Renew On Line (UK) 65
|Extracts from NATTA's journal
Renew, Issue 165 Jan-Feb 2007
|Welcome Archives Bulletin|
1. Energy Review-RO changes
The new Energy White Paper should be out soon- although maybe later than originally expected. In addition to indicating the governments approach to nuclear power, it will also presumably deal with one of the other issues raised in last years Energy Review- the revision of the Renewables Obligation (RO), following on from the consultation launched in October- see below.
Certainly- as Stern confirmed (see later)- there is a need for change. The trade journal, Windpower Monthly, noted in its Online Focus in Oct, ‘Britain’s renewable energy market is not working as intended. The government’s aim with the Renewables Obligation is to secure as much green power as possible for as little money as possible. Part of that aim is being fulfilled: a record volume of new wind power capacity is coming online. But far from paying as little as possible, consumers in Britain probably have the highest priced wind power in the world. What’s more, some of the price they are paying is for green electricity that has never been generated.’
The problem is that, as Windpower Monthly (WPM) note, changes in the RO have generally been resisted both by the industry and the government. But now change is afoot- although it may not be sufficiently radical. As WPM put it: ‘In the unshaken belief that electricity markets, when properly structured, serve the people better than bureaucrats, the government is ignoring calls from some quarters for a fixed purchase price for green electricity’.

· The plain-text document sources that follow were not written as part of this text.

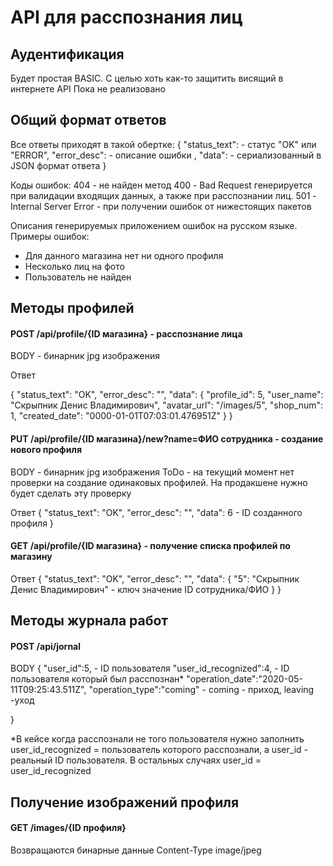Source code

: # API для расспознания лиц

## Аудентификация

Будет простая  BASIC. С целью хоть как-то защитить висящий в интернете API
 Пока не реализовано

##  Общий формат ответов 

Все ответы приходят в такой обертке: 
{
    "status_text": - статус "OK" или "ERROR",
    "error_desc": - описание ошибки ,
    "data": - сериализованный в JSON формат ответа
}

Коды ошибок:
404 - не найден метод
400 - Bad Request генерируется при валидации входящих данных, а также при расспознании лиц. 
501 - Internal Server Error - при получении ошибок от нижестоящих пакетов

Описания генерируемых приложением ошибок на русском языке. Примеры ошибок:
- Для данного магазина нет ни одного профиля
- Несколько лиц на фото
- Пользователь не найден

## Методы профилей

#### POST /api/profile/{ID магазина} - расспознание лица

BODY - бинарник jpg изображения 

Ответ

{
    "status_text": "OK",
    "error_desc": "",
    "data": {
        "profile_id": 5, 
        "user_name": "Скрыпник Денис Владимирович",
        "avatar_url": "/images/5",
        "shop_num": 1,
        "created_date": "0000-01-01T07:03:01.476951Z"
    }
}

#### PUT /api/profile/{ID магазина}/new?name=ФИО сотрудника - создание нового профиля
BODY - бинарник jpg изображения
ToDo - на текущий момент нет проверки на создание одинаковых профилей. На продакшене нужно будет сделать эту проверку

Ответ 
{
    "status_text": "OK",
    "error_desc": "",
    "data": 6 - ID созданного профиля 
}

#### GET /api/profile/{ID магазина} - получение списка профилей по магазину

Ответ 
{
    "status_text": "OK",
    "error_desc": "",
    "data": {
        "5": "Скрыпник Денис Владимирович" - ключ значение ID сотрудника/ФИО
    }
}


## Методы журнала работ 

#### POST /api/jornal

BODY 
{
    "user_id":5, -  ID пользователя 
    "user_id_recognized":4, - ID пользователя который был расспознан*
    "operation_date":"2020-05-11T09:25:43.511Z",
    "operation_type":"coming" - coming - приход, leaving -уход

}

*В кейсе когда расспознали не того пользователя нужно заполнить user_id_recognized = пользователь которого расспознали, а user_id - реальный ID пользователя. 
В остальных случаях user_id = user_id_recognized


## Получение изображений профиля 

#### GET /images/{ID профиля}
Возвращаются бинарные данные Content-Type image/jpeg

However the energy review proposed a package of measures for curing the ills of the RO, which WPM says ‘may just be the right one’, although it adds ‘from our discussions with the wind industry, a clear and coherent response to the government’s proposals is a long way off.’ But it says that ‘the lack of unity is not entirely the industry’s fault. Much of ‘The Energy Challenge’ is either misleading, wrong or so obtuse that not even officials at the government department responsible for its production can explain what the document means. Mystery surrounds the government’s claim that its package of measures- including an extension of the Renewables Obligation from 2015 to 2020- will be “cost neutral”. Industry observers are no more able to explain it than the DTI.’
Lets hope the Consultation exercise results in more clarity!
The governments’ consultation document on the Renewables Obligation last October noted that ‘as a technology neutral instrument, the Renewables Obligation has thus far proved less successful in bringing forward development of the more emerging renewable technologies. These considerations have stimulated debate about the need for further amendments to the RO in ways that would provide additional support for longer-term, but currently more expensive, renewable technologies.’ with ‘banding’- providing differentiated levels of support for different renewable technologies- being seen to offer ‘the most viable approach’.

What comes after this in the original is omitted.